◆ **ASSIGNMENT**: Transcribe, exactly as they appear, only the lines from the one holding "[^2]: https://zh.wikipedia.org/wiki/牛顿法" through the end of the entries below.

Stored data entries
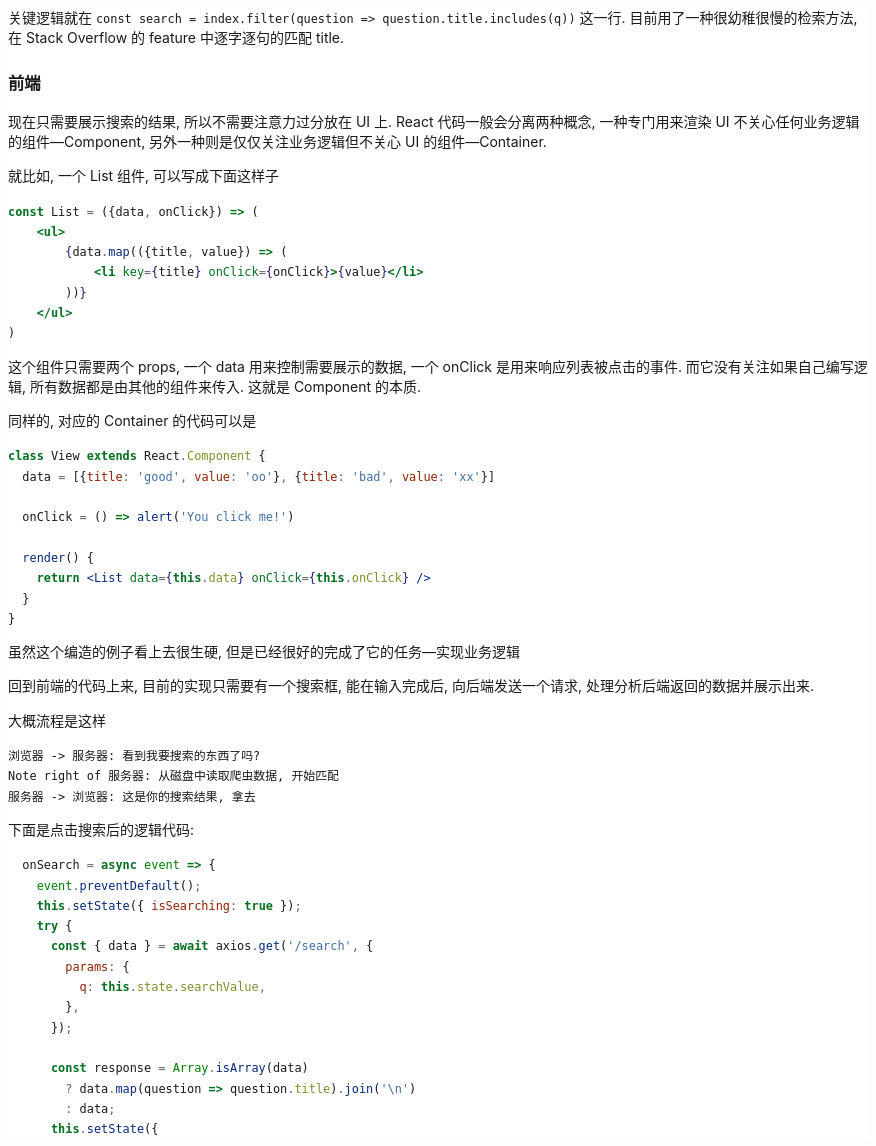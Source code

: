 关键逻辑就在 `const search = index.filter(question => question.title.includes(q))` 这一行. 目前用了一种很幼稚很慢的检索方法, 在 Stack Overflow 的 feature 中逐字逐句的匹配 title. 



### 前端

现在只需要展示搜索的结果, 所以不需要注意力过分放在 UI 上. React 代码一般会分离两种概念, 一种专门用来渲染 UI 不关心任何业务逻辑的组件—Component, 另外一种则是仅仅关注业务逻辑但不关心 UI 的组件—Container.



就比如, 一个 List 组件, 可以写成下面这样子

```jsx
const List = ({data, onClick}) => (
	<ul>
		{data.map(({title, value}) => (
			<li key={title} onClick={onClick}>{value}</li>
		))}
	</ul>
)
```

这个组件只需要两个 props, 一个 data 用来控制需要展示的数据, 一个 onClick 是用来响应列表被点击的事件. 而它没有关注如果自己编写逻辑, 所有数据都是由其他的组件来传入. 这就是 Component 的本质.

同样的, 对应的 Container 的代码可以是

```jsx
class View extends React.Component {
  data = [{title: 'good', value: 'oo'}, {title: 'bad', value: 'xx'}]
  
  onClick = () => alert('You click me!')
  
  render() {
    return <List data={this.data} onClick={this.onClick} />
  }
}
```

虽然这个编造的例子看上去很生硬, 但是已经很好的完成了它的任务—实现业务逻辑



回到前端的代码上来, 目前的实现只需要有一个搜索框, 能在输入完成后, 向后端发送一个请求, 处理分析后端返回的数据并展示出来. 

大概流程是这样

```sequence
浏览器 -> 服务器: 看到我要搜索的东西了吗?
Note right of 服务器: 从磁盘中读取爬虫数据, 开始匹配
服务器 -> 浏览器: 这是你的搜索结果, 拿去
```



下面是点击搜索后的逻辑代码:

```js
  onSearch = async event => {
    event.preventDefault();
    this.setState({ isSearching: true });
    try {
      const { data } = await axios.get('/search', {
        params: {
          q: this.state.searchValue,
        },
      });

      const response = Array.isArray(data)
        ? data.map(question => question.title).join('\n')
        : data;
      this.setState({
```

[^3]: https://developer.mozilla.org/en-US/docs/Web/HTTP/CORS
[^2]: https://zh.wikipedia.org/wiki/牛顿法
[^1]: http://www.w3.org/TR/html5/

◆ **SOLUTION TO THIS PROBLEM**:
[^2]: https://zh.wikipedia.org/wiki/牛顿法
[^1]: http://www.w3.org/TR/html5/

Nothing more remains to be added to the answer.